(Source records)
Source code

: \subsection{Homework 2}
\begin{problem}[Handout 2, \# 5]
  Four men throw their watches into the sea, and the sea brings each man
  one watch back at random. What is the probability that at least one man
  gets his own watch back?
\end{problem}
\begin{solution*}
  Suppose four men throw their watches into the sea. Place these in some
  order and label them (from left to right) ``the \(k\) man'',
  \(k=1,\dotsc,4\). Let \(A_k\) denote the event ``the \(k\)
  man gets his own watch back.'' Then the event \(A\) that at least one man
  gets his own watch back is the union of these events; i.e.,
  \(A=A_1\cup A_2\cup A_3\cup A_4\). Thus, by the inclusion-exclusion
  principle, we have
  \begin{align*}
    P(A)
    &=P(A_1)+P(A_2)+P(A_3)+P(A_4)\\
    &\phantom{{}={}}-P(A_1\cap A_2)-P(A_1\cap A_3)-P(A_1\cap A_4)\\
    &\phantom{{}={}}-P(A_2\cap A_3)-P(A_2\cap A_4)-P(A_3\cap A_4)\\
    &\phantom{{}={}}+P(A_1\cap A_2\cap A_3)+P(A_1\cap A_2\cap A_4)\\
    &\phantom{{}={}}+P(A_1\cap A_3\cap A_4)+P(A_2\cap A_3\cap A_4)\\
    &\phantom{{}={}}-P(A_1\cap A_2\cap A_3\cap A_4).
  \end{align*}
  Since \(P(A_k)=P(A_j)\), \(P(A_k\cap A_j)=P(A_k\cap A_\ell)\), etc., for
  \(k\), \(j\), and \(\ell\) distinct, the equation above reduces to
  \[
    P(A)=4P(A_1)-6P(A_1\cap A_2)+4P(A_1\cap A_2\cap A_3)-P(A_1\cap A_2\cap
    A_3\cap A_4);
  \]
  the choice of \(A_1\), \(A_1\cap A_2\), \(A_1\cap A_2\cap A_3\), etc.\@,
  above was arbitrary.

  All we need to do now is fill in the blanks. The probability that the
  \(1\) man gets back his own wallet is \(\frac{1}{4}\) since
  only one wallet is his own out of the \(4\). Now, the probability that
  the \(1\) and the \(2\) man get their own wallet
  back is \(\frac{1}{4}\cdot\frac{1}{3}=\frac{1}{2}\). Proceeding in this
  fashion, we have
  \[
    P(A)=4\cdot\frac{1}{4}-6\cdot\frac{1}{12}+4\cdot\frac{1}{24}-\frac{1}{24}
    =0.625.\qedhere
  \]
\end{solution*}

# [Brief]
Each record above is to be restated word for word.

# [Task solution]
Source code

: \subsection{Homework 2}
\begin{problem}[Handout 2, \# 5]
  Four men throw their watches into the sea, and the sea brings each man
  one watch back at random. What is the probability that at least one man
  gets his own watch back?
\end{problem}
\begin{solution*}
  Suppose four men throw their watches into the sea. Place these in some
  order and label them (from left to right) ``the \(k\) man'',
  \(k=1,\dotsc,4\). Let \(A_k\) denote the event ``the \(k\)
  man gets his own watch back.'' Then the event \(A\) that at least one man
  gets his own watch back is the union of these events; i.e.,
  \(A=A_1\cup A_2\cup A_3\cup A_4\). Thus, by the inclusion-exclusion
  principle, we have
  \begin{align*}
    P(A)
    &=P(A_1)+P(A_2)+P(A_3)+P(A_4)\\
    &\phantom{{}={}}-P(A_1\cap A_2)-P(A_1\cap A_3)-P(A_1\cap A_4)\\
    &\phantom{{}={}}-P(A_2\cap A_3)-P(A_2\cap A_4)-P(A_3\cap A_4)\\
    &\phantom{{}={}}+P(A_1\cap A_2\cap A_3)+P(A_1\cap A_2\cap A_4)\\
    &\phantom{{}={}}+P(A_1\cap A_3\cap A_4)+P(A_2\cap A_3\cap A_4)\\
    &\phantom{{}={}}-P(A_1\cap A_2\cap A_3\cap A_4).
  \end{align*}
  Since \(P(A_k)=P(A_j)\), \(P(A_k\cap A_j)=P(A_k\cap A_\ell)\), etc., for
  \(k\), \(j\), and \(\ell\) distinct, the equation above reduces to
  \[
    P(A)=4P(A_1)-6P(A_1\cap A_2)+4P(A_1\cap A_2\cap A_3)-P(A_1\cap A_2\cap
    A_3\cap A_4);
  \]
  the choice of \(A_1\), \(A_1\cap A_2\), \(A_1\cap A_2\cap A_3\), etc.\@,
  above was arbitrary.

  All we need to do now is fill in the blanks. The probability that the
  \(1\) man gets back his own wallet is \(\frac{1}{4}\) since
  only one wallet is his own out of the \(4\). Now, the probability that
  the \(1\) and the \(2\) man get their own wallet
  back is \(\frac{1}{4}\cdot\frac{1}{3}=\frac{1}{2}\). Proceeding in this
  fashion, we have
  \[
    P(A)=4\cdot\frac{1}{4}-6\cdot\frac{1}{12}+4\cdot\frac{1}{24}-\frac{1}{24}
    =0.625.\qedhere
  \]
\end{solution*}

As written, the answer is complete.